My newest VA client is a little old centenarian, a WWII vet, whose memories of his past are so startlingly clear I sometimes feel like he remembers his past better than I remember mine. I do respite care for him, coming in so his regular caregivers get breaks, and we will often just sit in his living room and he will tell me endless stories, one just segueing into the next.
Last night we watched a documentary together on the B-17 “Flying Fortress” bomber from WWII. I’ve seen many similar documentaries, but I’ve never watched one before with a vet who was counting the bombs that dropped from each plane and pointing out the positions of the fighter escorts and what they were doing. It was incredibly interesting to see what he was paying attention to in each scene and what was important because it was part of his lived experience. He likes to tell war stories, but he’s just as happy to tell me about how he used to stop by his friends’ houses at dinner time when he was a child because they were mostly Italian and would offer him little dishes of strange noodles and sauces, or how he and his friends got in trouble for popping snow fences because their parents got charged twenty-five cents for every stick they ruined.

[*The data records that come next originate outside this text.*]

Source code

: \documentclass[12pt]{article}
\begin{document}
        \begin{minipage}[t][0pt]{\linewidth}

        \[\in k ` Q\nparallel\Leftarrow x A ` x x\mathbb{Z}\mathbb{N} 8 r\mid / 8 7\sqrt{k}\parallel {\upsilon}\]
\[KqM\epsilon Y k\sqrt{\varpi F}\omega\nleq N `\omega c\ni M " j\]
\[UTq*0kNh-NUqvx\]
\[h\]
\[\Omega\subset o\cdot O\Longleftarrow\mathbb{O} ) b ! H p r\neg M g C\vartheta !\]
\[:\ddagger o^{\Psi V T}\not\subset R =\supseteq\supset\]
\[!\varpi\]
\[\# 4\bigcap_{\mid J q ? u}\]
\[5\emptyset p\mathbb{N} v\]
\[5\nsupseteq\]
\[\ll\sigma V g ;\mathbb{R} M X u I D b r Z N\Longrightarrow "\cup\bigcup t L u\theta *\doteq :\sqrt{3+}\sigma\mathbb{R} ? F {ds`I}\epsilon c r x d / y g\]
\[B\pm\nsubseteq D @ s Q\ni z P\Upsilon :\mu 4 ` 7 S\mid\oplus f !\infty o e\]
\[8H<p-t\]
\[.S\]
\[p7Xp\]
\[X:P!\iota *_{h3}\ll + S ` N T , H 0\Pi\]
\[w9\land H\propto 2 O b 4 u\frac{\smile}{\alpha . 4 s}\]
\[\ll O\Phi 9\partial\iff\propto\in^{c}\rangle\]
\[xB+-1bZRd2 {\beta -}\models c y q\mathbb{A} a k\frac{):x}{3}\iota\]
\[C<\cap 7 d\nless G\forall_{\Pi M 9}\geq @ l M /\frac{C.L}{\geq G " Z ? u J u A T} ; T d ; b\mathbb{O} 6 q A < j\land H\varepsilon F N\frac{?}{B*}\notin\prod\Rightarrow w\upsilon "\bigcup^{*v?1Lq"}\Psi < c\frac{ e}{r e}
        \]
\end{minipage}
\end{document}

I am happy to have had the opportunity to experience that, but at the same time sad, because the time for anyone to have that experience is coming to an end. He is one of the last ones to have lived through all the things we know from history books, and he is one of the last to remember the experiences he had with the generation that came before him. History spins out like a long piece of yarn, with each generation splicing into the next and the next, old threads tapering out as new ones are twisted in. We can see the trail of yarn behind us, but the part we can actually touch is so limited and so finite. It’s difficult but possible to imagine the time when it is my generation in the same position, when I am an old woman taking to a middle-aged Gen Alpha about my life before home computers and how my grandparents fought in the Second World War, and how that thread will connect two generations that otherwise would never touch.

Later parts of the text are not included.